• _HOW TO COMPLETE THIS TASK_: Before anything else, copy every record below exactly as it stands.

════

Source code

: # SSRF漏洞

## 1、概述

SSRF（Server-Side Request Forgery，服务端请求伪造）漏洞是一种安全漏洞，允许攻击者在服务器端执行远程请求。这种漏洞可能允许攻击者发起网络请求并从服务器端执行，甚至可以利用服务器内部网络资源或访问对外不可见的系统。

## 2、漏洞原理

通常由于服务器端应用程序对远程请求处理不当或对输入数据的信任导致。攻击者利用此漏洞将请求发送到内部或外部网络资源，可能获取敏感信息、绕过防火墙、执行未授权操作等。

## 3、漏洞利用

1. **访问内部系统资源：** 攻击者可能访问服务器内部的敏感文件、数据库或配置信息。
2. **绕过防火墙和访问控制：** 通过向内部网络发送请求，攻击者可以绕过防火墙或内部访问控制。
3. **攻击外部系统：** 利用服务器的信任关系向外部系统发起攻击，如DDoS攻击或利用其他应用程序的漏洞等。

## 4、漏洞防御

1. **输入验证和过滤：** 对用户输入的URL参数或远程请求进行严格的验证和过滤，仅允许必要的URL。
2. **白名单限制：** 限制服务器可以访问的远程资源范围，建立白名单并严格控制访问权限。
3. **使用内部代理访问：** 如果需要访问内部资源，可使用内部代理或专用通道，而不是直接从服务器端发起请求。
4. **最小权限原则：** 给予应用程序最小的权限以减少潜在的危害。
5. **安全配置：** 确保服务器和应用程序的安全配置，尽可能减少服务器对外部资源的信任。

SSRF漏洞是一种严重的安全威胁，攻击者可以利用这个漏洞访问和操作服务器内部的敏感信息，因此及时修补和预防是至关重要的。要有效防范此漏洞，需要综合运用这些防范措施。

════

• _TASK RESULT_:
Source code

: # SSRF漏洞

## 1、概述

SSRF（Server-Side Request Forgery，服务端请求伪造）漏洞是一种安全漏洞，允许攻击者在服务器端执行远程请求。这种漏洞可能允许攻击者发起网络请求并从服务器端执行，甚至可以利用服务器内部网络资源或访问对外不可见的系统。

## 2、漏洞原理

通常由于服务器端应用程序对远程请求处理不当或对输入数据的信任导致。攻击者利用此漏洞将请求发送到内部或外部网络资源，可能获取敏感信息、绕过防火墙、执行未授权操作等。

## 3、漏洞利用

1. **访问内部系统资源：** 攻击者可能访问服务器内部的敏感文件、数据库或配置信息。
2. **绕过防火墙和访问控制：** 通过向内部网络发送请求，攻击者可以绕过防火墙或内部访问控制。
3. **攻击外部系统：** 利用服务器的信任关系向外部系统发起攻击，如DDoS攻击或利用其他应用程序的漏洞等。

## 4、漏洞防御

1. **输入验证和过滤：** 对用户输入的URL参数或远程请求进行严格的验证和过滤，仅允许必要的URL。
2. **白名单限制：** 限制服务器可以访问的远程资源范围，建立白名单并严格控制访问权限。
3. **使用内部代理访问：** 如果需要访问内部资源，可使用内部代理或专用通道，而不是直接从服务器端发起请求。
4. **最小权限原则：** 给予应用程序最小的权限以减少潜在的危害。
5. **安全配置：** 确保服务器和应用程序的安全配置，尽可能减少服务器对外部资源的信任。

SSRF漏洞是一种严重的安全威胁，攻击者可以利用这个漏洞访问和操作服务器内部的敏感信息，因此及时修补和预防是至关重要的。要有效防范此漏洞，需要综合运用这些防范措施。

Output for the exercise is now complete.